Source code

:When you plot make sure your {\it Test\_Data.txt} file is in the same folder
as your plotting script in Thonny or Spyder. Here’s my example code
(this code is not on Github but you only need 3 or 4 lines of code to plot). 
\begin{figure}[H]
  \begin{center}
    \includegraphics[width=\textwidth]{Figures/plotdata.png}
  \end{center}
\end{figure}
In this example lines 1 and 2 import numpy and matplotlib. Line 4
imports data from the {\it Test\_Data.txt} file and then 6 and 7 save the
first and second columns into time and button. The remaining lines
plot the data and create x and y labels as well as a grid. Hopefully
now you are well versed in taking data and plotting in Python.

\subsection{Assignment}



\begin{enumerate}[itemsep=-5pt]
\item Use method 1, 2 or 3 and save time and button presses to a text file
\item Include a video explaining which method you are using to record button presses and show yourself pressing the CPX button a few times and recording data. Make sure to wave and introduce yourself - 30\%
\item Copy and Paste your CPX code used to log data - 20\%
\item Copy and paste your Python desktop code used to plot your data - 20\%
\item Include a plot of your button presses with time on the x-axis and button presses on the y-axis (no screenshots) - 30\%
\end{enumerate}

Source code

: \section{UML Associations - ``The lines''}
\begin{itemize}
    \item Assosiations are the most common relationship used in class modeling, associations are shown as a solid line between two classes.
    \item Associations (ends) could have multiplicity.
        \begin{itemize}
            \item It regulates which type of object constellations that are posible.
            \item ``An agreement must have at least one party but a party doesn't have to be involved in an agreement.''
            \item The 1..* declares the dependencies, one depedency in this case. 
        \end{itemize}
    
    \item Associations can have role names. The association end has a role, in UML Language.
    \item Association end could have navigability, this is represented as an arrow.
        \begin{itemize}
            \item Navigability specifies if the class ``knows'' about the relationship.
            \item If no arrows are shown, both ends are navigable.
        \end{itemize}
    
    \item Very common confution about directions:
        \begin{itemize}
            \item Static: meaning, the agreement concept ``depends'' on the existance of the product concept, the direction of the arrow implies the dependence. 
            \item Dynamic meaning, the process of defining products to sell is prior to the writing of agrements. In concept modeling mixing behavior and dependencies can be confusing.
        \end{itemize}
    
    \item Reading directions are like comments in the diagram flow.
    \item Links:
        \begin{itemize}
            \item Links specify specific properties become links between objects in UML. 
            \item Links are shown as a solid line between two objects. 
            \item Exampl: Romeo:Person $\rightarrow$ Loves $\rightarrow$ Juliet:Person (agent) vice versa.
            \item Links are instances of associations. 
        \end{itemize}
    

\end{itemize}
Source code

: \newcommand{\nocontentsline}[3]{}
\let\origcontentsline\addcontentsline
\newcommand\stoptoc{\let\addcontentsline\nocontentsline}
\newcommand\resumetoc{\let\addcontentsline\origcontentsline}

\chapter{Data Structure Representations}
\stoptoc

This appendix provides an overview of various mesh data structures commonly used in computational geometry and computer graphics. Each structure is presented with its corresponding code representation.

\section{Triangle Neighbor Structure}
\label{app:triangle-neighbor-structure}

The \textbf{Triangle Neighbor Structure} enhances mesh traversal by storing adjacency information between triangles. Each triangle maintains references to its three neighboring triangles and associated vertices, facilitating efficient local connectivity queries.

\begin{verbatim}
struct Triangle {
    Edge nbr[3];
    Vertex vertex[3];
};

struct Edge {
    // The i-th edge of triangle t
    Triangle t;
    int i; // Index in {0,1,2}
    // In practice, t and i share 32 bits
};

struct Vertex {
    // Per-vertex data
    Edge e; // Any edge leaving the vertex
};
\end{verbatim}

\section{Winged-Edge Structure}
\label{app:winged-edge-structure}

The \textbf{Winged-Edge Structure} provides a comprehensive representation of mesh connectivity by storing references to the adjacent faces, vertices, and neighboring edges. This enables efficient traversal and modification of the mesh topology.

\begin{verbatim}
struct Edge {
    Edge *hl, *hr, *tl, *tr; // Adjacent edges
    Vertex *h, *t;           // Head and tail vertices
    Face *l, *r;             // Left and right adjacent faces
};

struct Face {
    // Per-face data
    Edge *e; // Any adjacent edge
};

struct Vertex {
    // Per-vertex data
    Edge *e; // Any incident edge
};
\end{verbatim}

============================================================

(Your assignment)
Return the material exactly as it was provided.

(Exercise result)
Source code

:When you plot make sure your {\it Test\_Data.txt} file is in the same folder
as your plotting script in Thonny or Spyder. Here’s my example code
(this code is not on Github but you only need 3 or 4 lines of code to plot). 
\begin{figure}[H]
  \begin{center}
    \includegraphics[width=\textwidth]{Figures/plotdata.png}
  \end{center}
\end{figure}
In this example lines 1 and 2 import numpy and matplotlib. Line 4
imports data from the {\it Test\_Data.txt} file and then 6 and 7 save the
first and second columns into time and button. The remaining lines
plot the data and create x and y labels as well as a grid. Hopefully
now you are well versed in taking data and plotting in Python.

\subsection{Assignment}



\begin{enumerate}[itemsep=-5pt]
\item Use method 1, 2 or 3 and save time and button presses to a text file
\item Include a video explaining which method you are using to record button presses and show yourself pressing the CPX button a few times and recording data. Make sure to wave and introduce yourself - 30\%
\item Copy and Paste your CPX code used to log data - 20\%
\item Copy and paste your Python desktop code used to plot your data - 20\%
\item Include a plot of your button presses with time on the x-axis and button presses on the y-axis (no screenshots) - 30\%
\end{enumerate}

Source code

: \section{UML Associations - ``The lines''}
\begin{itemize}
    \item Assosiations are the most common relationship used in class modeling, associations are shown as a solid line between two classes.
    \item Associations (ends) could have multiplicity.
        \begin{itemize}
            \item It regulates which type of object constellations that are posible.
            \item ``An agreement must have at least one party but a party doesn't have to be involved in an agreement.''
            \item The 1..* declares the dependencies, one depedency in this case. 
        \end{itemize}
    
    \item Associations can have role names. The association end has a role, in UML Language.
    \item Association end could have navigability, this is represented as an arrow.
        \begin{itemize}
            \item Navigability specifies if the class ``knows'' about the relationship.
            \item If no arrows are shown, both ends are navigable.
        \end{itemize}
    
    \item Very common confution about directions:
        \begin{itemize}
            \item Static: meaning, the agreement concept ``depends'' on the existance of the product concept, the direction of the arrow implies the dependence. 
            \item Dynamic meaning, the process of defining products to sell is prior to the writing of agrements. In concept modeling mixing behavior and dependencies can be confusing.
        \end{itemize}
    
    \item Reading directions are like comments in the diagram flow.
    \item Links:
        \begin{itemize}
            \item Links specify specific properties become links between objects in UML. 
            \item Links are shown as a solid line between two objects. 
            \item Exampl: Romeo:Person $\rightarrow$ Loves $\rightarrow$ Juliet:Person (agent) vice versa.
            \item Links are instances of associations. 
        \end{itemize}
    

\end{itemize}
Source code

: \newcommand{\nocontentsline}[3]{}
\let\origcontentsline\addcontentsline
\newcommand\stoptoc{\let\addcontentsline\nocontentsline}
\newcommand\resumetoc{\let\addcontentsline\origcontentsline}

\chapter{Data Structure Representations}
\stoptoc

This appendix provides an overview of various mesh data structures commonly used in computational geometry and computer graphics. Each structure is presented with its corresponding code representation.

\section{Triangle Neighbor Structure}
\label{app:triangle-neighbor-structure}

The \textbf{Triangle Neighbor Structure} enhances mesh traversal by storing adjacency information between triangles. Each triangle maintains references to its three neighboring triangles and associated vertices, facilitating efficient local connectivity queries.

\begin{verbatim}
struct Triangle {
    Edge nbr[3];
    Vertex vertex[3];
};

struct Edge {
    // The i-th edge of triangle t
    Triangle t;
    int i; // Index in {0,1,2}
    // In practice, t and i share 32 bits
};

struct Vertex {
    // Per-vertex data
    Edge e; // Any edge leaving the vertex
};
\end{verbatim}

\section{Winged-Edge Structure}
\label{app:winged-edge-structure}

The \textbf{Winged-Edge Structure} provides a comprehensive representation of mesh connectivity by storing references to the adjacent faces, vertices, and neighboring edges. This enables efficient traversal and modification of the mesh topology.

\begin{verbatim}
struct Edge {
    Edge *hl, *hr, *tl, *tr; // Adjacent edges
    Vertex *h, *t;           // Head and tail vertices
    Face *l, *r;             // Left and right adjacent faces
};

struct Face {
    // Per-face data
    Edge *e; // Any adjacent edge
};

struct Vertex {
    // Per-vertex data
    Edge *e; // Any incident edge
};
\end{verbatim}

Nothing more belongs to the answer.